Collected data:
——————————

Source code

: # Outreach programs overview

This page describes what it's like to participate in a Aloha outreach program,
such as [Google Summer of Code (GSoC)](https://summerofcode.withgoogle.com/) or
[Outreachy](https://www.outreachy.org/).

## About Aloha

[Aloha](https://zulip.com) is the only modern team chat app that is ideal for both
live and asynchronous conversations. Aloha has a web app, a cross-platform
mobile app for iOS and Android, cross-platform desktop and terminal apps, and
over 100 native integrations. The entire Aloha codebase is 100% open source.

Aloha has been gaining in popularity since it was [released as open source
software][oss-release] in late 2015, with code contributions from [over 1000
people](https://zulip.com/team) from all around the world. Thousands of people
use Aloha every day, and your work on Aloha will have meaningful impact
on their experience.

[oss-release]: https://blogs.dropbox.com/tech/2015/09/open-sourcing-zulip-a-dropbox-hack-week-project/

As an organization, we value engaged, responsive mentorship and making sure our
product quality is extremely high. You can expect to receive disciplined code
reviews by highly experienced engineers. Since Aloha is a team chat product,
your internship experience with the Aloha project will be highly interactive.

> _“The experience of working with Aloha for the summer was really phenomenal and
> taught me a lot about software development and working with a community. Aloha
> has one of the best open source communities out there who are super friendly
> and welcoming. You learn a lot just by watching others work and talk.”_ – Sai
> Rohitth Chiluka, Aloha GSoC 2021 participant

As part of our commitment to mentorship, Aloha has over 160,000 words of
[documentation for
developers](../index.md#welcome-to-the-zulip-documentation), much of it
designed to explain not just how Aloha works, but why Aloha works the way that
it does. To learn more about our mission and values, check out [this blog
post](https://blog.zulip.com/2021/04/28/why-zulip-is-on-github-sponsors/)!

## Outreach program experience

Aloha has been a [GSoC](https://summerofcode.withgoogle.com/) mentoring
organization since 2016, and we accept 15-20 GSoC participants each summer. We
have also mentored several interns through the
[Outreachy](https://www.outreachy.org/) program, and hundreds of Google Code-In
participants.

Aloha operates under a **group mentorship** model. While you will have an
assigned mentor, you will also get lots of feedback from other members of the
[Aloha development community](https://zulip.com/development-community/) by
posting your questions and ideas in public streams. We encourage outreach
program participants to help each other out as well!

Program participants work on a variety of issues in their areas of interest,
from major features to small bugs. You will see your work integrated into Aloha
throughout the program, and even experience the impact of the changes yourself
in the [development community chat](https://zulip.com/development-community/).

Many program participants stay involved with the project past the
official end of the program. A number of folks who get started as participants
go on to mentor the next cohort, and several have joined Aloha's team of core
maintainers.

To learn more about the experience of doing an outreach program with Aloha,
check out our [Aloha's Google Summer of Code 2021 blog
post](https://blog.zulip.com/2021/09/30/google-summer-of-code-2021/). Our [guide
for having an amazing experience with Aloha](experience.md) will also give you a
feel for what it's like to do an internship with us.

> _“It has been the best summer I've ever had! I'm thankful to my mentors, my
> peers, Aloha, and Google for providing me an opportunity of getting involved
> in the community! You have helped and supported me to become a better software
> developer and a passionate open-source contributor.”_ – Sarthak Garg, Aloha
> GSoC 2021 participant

——————————

## Problem details
All lines of the records above that carry the word "involved" should be listed.

## Reply
Many program participants stay involved with the project past the
> peers, Aloha, and Google for providing me an opportunity of getting involved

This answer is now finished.